### Supplied data ###

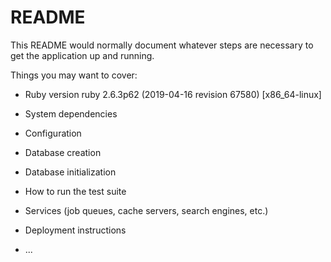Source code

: # README

This README would normally document whatever steps are necessary to get the
application up and running.

Things you may want to cover:

* Ruby version
    ruby 2.6.3p62 (2019-04-16 revision 67580) [x86_64-linux]

* System dependencies

* Configuration

* Database creation

* Database initialization

* How to run the test suite

* Services (job queues, cache servers, search engines, etc.)

* Deployment instructions

* ...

###

> _Problem details_:
For the string "Database", count every line of the material where it appears and state only the count.

> _Solution to the exercise_:
2